Je n'ai pas vraiment de genres dans lesquels je me refuse à
piocher, mais certains ne m'attirent pas. J'ai du mal avec les BO de films
en général, quand c'est composé pour l'occasion avec peu d'instruments et
une mélodie très dépouillée faite pour coller à l'image. Je trouve ça froid
et pas vraiment intéressant à reprendre, un peu "facile" dans la démarche et
ça ne me tente pas. Pareil pour la musique classique, en général je trouve
ça vraiment très froid. Je ne trouve pas que ça colle à un texte ce genre de
musique totalement instrumentale à la base. D'ailleurs j'ai souvent du mal
avec les morceaux hip-hop fait à partir de ce genre de sample. Après, c'est
sûrement aussi parce que c'est pas la musique que j'écoute, ni celle qui a
bercé mon enfance, donc mon oreille n'est pas attirée par ce style là.
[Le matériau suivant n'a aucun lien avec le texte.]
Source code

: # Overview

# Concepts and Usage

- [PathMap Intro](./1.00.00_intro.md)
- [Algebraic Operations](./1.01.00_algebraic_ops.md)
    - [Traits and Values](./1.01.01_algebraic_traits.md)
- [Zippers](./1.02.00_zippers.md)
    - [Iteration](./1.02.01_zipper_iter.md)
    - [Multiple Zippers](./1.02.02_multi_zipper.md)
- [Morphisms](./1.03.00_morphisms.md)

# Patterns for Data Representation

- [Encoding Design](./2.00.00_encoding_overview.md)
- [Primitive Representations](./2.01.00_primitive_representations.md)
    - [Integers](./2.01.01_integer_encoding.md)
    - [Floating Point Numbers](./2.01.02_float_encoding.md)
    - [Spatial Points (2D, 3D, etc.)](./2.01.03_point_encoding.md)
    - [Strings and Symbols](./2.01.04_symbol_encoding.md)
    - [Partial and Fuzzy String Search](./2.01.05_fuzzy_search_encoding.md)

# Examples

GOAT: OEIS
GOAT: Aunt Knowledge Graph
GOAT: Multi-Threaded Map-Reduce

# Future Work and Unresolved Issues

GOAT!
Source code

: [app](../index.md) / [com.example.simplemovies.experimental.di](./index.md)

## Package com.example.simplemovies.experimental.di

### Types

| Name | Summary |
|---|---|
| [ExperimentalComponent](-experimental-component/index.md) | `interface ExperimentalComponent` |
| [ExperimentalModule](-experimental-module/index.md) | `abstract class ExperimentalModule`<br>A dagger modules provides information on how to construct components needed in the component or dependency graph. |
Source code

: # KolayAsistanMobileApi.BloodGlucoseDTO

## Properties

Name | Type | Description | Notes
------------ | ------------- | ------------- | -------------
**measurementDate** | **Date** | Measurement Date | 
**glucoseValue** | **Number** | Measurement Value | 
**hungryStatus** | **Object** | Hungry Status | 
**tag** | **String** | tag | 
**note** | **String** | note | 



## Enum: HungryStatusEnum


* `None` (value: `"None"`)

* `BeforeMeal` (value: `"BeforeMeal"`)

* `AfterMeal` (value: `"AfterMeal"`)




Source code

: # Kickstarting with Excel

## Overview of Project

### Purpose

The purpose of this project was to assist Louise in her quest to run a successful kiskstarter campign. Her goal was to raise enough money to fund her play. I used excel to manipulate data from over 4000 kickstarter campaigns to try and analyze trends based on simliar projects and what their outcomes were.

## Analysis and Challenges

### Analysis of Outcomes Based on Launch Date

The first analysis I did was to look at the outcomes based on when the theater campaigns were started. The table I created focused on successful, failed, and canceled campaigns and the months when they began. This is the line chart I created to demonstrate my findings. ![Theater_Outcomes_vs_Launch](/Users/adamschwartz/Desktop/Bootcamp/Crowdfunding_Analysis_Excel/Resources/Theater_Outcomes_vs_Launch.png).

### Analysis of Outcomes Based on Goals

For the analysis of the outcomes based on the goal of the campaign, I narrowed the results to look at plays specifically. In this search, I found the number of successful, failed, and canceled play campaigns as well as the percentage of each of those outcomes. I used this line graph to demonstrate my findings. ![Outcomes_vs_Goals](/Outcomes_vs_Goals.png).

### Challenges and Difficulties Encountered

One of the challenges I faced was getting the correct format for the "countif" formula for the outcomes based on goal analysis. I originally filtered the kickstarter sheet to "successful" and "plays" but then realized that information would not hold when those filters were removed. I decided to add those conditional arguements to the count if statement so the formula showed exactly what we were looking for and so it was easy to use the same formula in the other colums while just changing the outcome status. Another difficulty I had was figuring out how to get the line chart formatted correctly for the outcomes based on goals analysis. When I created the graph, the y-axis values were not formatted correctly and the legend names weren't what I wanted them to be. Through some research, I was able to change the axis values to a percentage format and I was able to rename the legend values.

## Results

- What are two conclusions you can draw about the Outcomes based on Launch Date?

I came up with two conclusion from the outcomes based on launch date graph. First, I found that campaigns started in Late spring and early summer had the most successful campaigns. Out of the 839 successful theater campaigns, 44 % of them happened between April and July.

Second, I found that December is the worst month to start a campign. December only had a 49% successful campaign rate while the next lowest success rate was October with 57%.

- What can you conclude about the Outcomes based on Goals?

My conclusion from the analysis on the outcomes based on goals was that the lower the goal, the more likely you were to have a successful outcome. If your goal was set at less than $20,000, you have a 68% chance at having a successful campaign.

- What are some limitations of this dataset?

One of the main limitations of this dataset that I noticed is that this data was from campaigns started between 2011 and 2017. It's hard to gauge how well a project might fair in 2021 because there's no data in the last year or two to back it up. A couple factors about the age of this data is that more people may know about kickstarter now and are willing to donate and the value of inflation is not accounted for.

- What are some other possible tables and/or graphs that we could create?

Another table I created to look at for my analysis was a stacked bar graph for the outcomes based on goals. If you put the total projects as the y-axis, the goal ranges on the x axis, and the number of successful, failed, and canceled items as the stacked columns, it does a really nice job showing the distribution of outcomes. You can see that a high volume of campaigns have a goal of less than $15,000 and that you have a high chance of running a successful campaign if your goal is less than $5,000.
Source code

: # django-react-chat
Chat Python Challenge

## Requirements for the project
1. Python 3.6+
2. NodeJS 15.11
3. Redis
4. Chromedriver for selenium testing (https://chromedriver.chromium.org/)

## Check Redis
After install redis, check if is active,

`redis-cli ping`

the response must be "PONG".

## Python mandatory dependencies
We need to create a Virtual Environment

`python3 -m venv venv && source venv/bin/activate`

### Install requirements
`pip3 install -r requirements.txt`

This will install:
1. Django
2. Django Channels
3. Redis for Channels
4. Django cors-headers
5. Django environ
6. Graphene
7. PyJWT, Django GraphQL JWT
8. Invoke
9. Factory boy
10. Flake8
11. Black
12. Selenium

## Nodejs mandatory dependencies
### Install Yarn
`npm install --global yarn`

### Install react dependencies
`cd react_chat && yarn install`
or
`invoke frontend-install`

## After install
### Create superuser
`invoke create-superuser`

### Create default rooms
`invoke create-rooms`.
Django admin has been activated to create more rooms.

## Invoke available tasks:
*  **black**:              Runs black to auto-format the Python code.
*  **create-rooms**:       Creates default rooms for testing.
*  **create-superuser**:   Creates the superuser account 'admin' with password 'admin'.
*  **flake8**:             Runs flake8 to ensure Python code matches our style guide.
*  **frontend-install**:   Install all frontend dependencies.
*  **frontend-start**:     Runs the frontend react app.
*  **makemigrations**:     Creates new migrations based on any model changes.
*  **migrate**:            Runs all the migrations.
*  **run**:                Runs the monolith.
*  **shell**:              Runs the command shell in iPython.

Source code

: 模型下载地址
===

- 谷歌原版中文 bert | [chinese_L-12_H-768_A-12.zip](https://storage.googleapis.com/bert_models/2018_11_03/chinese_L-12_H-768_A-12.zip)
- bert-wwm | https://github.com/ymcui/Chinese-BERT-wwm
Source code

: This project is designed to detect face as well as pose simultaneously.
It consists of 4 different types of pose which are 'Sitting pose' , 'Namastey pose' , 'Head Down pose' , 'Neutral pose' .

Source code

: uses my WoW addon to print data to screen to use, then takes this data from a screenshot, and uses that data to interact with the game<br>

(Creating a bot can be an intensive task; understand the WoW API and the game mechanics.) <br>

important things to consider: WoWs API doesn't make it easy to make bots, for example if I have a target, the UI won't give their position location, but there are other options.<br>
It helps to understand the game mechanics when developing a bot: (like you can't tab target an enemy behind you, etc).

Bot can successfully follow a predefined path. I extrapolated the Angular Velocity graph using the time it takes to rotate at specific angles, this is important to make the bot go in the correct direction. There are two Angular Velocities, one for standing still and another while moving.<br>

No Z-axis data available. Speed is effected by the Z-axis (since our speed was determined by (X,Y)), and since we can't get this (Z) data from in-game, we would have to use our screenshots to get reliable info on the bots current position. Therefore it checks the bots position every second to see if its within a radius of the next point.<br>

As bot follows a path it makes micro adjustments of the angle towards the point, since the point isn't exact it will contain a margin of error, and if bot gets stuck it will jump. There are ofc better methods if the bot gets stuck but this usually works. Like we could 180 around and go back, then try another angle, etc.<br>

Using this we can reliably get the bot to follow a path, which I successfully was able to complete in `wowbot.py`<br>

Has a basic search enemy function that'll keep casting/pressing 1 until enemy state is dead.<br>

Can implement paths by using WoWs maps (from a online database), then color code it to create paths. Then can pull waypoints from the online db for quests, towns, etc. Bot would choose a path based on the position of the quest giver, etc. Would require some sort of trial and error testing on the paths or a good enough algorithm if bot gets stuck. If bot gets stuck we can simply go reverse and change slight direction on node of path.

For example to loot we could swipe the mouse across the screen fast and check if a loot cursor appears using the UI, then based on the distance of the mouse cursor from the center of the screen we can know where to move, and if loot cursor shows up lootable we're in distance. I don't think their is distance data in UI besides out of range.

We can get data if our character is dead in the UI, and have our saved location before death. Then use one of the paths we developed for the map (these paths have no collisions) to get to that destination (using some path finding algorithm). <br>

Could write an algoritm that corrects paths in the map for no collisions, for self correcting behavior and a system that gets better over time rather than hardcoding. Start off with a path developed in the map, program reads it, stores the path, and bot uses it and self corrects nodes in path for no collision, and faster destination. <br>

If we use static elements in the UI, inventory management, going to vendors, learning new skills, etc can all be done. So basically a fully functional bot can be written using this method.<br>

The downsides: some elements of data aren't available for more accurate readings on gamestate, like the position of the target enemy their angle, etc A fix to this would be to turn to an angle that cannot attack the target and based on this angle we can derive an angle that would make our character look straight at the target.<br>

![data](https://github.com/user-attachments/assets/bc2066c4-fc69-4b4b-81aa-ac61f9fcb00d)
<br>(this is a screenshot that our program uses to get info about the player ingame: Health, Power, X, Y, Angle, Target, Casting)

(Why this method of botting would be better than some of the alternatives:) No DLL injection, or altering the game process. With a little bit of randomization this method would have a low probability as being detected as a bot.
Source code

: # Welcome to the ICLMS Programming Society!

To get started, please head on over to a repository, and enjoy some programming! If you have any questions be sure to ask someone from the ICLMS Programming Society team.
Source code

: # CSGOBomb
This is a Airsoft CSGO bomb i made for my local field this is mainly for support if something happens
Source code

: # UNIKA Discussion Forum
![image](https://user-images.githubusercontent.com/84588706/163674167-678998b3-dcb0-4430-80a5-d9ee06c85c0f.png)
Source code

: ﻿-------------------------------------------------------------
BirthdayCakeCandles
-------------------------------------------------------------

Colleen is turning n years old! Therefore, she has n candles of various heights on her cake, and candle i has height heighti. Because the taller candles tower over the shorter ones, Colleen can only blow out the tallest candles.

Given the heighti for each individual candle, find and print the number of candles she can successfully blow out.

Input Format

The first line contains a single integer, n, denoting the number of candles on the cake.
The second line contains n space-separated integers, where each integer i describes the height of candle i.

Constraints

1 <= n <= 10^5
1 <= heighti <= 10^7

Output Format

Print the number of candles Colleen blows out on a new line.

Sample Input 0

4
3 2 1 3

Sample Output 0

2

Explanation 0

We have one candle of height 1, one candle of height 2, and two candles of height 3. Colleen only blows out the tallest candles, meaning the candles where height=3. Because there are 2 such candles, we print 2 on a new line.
A : Méthode de travail : par quoi commences-tu : beat, basse,
sample ?
Antes : Je commence le plus souvent
par découper mon ou mes samples, pour ensuite les mettre au tempo dont j'ai
envie, et les faire tourner un peu en choisissant des éléments de batterie
qui m'ont l'air de coller. Ensuite je construis mes différentes boucles avec
les batteries et je repère celles qui ont besoin de quelque chose en plus.
Je vais alors chercher une mélodie ou quelques notes à ajouter pour
compléter certaines boucles, comme sur un refrain par exemple. Et en général
je finis par la basse, quand il n'y en a pas une intégrée au sample pour me
sauver ! Mais je fonctionne quasiment à chaque fois à partir d'un sample, en
visualisant tout ce que je vais mettre autour dans un premier temps, pour
ensuite essayer de coller à ce que j'imaginais.
A : Arrives-tu à écouter des disques en entier
sans y chercher, même inconsciemment, de la matière à sampler ?
Antes : Je vais te donner la réponse classique : non
je n'y arrive plus. Enfin ça dépend du type d'album que j'écoute. Si
j'écoute un album de soul, forcément je vais faire attention, pour ne pas
louper une boucle qui tue. Mais je ne suis pas non plus un malade là dessus,
je sais prendre du plaisir à simplement écouter, en mettant un peu de coté
l'envie de sampler à tout prix. Par contre quand j'suis vraiment en chasse,
je suis capable de me repasser un passage 10 fois pour choisir si je le
découpe ou pas. Mais en dehors de ça, je sais que j'ai des périodes où je
n'ai pas envie de faire des sons, juste envie d'écouter de la musique, donc
dans ces moments là, je fais très peu attention.
Mais le fait de
toujours être un peu à l'affût c'est vraiment un réflexe inconscient. Un peu
de la même façon qu'un photographe ne va pas regarder un paysage avec les
mêmes yeux que les autres. Mais c'est pas forcément plus mal, des fois tu
redécouvres un morceau que t'as écouté des années plus tôt et tu te rends
comptes de sa qualité, en faisant gaffe à la ligne de basse, à la rythmique,
alors qu'à l'époque tu ne différenciais pas les éléments.